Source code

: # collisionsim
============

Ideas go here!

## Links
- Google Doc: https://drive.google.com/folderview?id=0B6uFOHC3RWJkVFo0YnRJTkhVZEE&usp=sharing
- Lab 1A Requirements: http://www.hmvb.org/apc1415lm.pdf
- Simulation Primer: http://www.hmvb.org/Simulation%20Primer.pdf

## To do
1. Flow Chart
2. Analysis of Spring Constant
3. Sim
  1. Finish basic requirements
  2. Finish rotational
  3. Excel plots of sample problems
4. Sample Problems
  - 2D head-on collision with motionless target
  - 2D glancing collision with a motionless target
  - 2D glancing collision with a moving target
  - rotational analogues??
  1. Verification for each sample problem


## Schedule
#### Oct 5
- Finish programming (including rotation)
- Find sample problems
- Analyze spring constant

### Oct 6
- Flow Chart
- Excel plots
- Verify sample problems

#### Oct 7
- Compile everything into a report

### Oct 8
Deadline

* * *

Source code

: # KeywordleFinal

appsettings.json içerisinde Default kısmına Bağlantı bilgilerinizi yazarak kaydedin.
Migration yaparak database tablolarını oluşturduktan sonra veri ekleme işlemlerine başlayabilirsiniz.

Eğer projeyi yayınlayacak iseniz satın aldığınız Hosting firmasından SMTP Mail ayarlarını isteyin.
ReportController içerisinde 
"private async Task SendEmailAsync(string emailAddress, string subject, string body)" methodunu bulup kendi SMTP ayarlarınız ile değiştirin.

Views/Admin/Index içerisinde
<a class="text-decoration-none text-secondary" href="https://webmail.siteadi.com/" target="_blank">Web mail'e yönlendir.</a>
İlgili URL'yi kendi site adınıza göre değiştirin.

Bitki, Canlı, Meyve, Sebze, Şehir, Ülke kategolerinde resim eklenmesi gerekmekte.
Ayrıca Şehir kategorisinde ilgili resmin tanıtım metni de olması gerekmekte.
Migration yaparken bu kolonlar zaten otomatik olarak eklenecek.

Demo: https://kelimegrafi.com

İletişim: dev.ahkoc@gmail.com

---

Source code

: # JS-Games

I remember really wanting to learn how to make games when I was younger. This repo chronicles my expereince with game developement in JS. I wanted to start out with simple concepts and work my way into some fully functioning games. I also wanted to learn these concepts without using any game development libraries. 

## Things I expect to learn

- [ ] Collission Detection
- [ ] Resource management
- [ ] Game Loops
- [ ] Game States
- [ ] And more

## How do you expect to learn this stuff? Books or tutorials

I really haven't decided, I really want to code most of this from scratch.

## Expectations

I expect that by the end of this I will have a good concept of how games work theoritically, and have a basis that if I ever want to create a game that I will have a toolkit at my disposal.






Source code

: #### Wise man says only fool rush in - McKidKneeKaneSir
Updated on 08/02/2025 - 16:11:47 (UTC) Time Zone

## WORK INSTRUCTION
Within the listing above, give again exactly every line from the line with "Eğer projeyi yayınlayacak" through the line with "İletişim: dev.ahkoc@gmail.com", both included, and no other line.

## SOLUTION TO THIS PROBLEM
Eğer projeyi yayınlayacak iseniz satın aldığınız Hosting firmasından SMTP Mail ayarlarını isteyin.
ReportController içerisinde 
"private async Task SendEmailAsync(string emailAddress, string subject, string body)" methodunu bulup kendi SMTP ayarlarınız ile değiştirin.

Views/Admin/Index içerisinde
<a class="text-decoration-none text-secondary" href="https://webmail.siteadi.com/" target="_blank">Web mail'e yönlendir.</a>
İlgili URL'yi kendi site adınıza göre değiştirin.

Bitki, Canlı, Meyve, Sebze, Şehir, Ülke kategolerinde resim eklenmesi gerekmekte.
Ayrıca Şehir kategorisinde ilgili resmin tanıtım metni de olması gerekmekte.
Migration yaparken bu kolonlar zaten otomatik olarak eklenecek.

Demo: https://kelimegrafi.com

İletişim: dev.ahkoc@gmail.com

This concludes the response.